# Your instructions
Within the records that follow, find every line containing the string "gaussian". Copy those lines.

# Exercise inputs

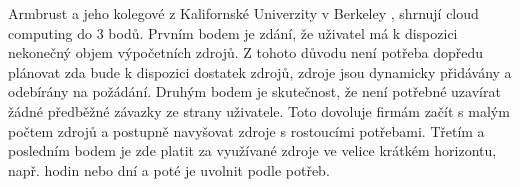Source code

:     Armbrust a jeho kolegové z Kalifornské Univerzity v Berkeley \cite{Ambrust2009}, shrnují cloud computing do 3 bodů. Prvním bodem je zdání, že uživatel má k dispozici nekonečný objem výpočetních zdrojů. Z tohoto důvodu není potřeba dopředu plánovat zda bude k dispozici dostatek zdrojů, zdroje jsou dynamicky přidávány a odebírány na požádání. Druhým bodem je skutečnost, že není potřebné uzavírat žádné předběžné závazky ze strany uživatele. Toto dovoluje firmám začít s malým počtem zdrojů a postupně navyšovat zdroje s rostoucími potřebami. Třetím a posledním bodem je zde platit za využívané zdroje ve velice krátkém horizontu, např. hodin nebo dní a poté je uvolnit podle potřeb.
--
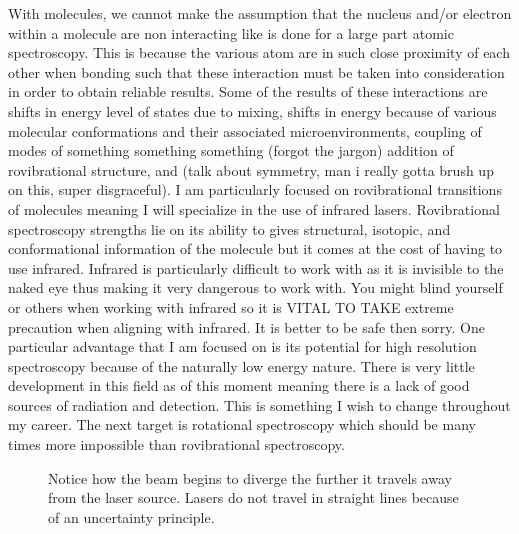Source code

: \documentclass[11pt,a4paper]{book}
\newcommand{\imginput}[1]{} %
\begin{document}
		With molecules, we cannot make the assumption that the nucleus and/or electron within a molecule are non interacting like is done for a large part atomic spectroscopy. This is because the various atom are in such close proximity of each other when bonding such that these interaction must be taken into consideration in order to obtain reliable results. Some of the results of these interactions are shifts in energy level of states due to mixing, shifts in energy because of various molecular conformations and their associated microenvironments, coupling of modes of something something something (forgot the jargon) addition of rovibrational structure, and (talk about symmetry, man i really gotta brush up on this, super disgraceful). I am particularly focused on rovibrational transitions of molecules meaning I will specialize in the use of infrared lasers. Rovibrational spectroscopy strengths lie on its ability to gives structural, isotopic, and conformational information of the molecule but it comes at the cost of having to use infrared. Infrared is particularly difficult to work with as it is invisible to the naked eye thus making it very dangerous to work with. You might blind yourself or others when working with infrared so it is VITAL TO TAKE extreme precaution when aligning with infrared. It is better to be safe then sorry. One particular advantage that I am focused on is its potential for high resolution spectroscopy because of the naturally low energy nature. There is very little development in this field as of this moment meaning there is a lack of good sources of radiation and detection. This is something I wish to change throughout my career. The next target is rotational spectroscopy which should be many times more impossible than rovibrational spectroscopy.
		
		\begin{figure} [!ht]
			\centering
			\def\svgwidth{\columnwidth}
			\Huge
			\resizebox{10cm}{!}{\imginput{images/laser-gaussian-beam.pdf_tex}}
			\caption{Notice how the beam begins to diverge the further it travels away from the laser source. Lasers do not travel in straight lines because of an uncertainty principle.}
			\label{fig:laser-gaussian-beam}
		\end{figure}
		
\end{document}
* * *
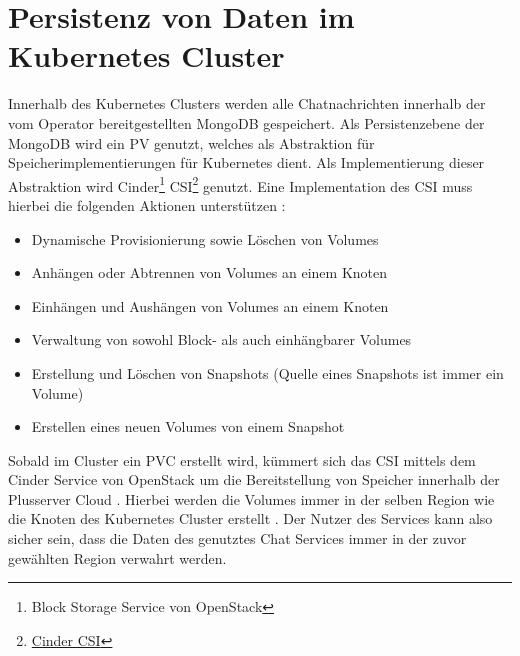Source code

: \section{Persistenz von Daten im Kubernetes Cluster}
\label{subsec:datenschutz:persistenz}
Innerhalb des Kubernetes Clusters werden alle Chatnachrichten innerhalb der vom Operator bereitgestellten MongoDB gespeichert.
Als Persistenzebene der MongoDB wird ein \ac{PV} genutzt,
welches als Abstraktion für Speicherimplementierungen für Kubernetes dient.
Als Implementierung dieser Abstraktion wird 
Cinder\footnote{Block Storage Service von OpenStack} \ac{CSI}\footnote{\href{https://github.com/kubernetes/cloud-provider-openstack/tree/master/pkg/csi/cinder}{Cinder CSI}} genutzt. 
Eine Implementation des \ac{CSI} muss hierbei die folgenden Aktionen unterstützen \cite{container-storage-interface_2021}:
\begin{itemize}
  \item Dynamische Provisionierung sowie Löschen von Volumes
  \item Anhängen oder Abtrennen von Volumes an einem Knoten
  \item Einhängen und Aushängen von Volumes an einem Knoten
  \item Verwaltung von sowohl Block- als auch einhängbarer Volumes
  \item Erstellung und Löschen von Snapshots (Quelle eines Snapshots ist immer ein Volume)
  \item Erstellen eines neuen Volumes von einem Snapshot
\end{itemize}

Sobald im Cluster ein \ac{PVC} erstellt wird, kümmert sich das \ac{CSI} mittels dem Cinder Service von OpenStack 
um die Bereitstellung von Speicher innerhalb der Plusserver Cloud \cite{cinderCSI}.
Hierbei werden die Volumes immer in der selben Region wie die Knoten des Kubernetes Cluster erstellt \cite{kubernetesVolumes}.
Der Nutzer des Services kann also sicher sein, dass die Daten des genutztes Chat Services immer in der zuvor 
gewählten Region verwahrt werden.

# Response to the task
			\resizebox{10cm}{!}{\imginput{images/laser-gaussian-beam.pdf_tex}}
			\label{fig:laser-gaussian-beam}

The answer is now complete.